## EXERCISE
Copy each line of the entries below that contains the string "Hash".

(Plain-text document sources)
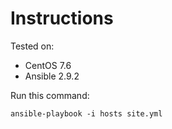 # Instructions

Tested on:
- CentOS 7.6
- Ansible 2.9.2

Run this command:

    ansible-playbook -i hosts site.yml
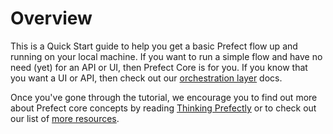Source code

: 
# Overview

This is a Quick Start guide to help you get a basic Prefect flow up and running on your local machine.  If you want to run a simple flow and have no need (yet) for an API or UI, then Prefect Core is for you.  If you know that you want a UI or API, then check out our [orchestration layer](/orchestration/getting-started/quick-start.md) docs.  

Once you've gone through the tutorial, we encourage you to find out more about Prefect core concepts by reading [Thinking Prefectly](/core/about_prefect/thinking-prefectly.md) or to check out our list of [more resources](/core/getting_started/more-resources.md).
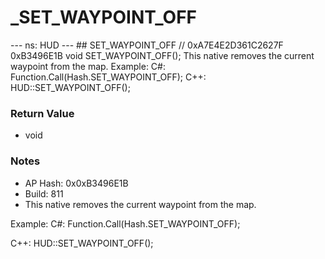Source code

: # _SET_WAYPOINT_OFF

--- ns: HUD --- ## SET_WAYPOINT_OFF  // 0xA7E4E2D361C2627F 0xB3496E1B void SET_WAYPOINT_OFF();  This native removes the current waypoint from the map. Example: C#: Function.Call(Hash.SET_WAYPOINT_OFF); C++: HUD::SET_WAYPOINT_OFF();

### Return Value
* void

### Notes
* AP Hash: 0x0xB3496E1B
* Build: 811
* This native removes the current waypoint from the map.

Example:
C#:
Function.Call(Hash.SET_WAYPOINT_OFF);

C++:
HUD::SET_WAYPOINT_OFF();

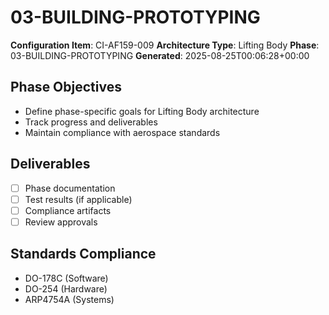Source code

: # 03-BUILDING-PROTOTYPING

**Configuration Item**: CI-AF159-009
**Architecture Type**: Lifting Body
**Phase**: 03-BUILDING-PROTOTYPING
**Generated**: 2025-08-25T00:06:28+00:00

## Phase Objectives
- Define phase-specific goals for Lifting Body architecture
- Track progress and deliverables
- Maintain compliance with aerospace standards

## Deliverables
- [ ] Phase documentation
- [ ] Test results (if applicable)
- [ ] Compliance artifacts
- [ ] Review approvals

## Standards Compliance
- DO-178C (Software)
- DO-254 (Hardware)
- ARP4754A (Systems)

## REPLY
--- ns: HUD --- ## SET_WAYPOINT_OFF  // 0xA7E4E2D361C2627F 0xB3496E1B void SET_WAYPOINT_OFF();  This native removes the current waypoint from the map. Example: C#: Function.Call(Hash.SET_WAYPOINT_OFF); C++: HUD::SET_WAYPOINT_OFF();
* AP Hash: 0x0xB3496E1B
Function.Call(Hash.SET_WAYPOINT_OFF);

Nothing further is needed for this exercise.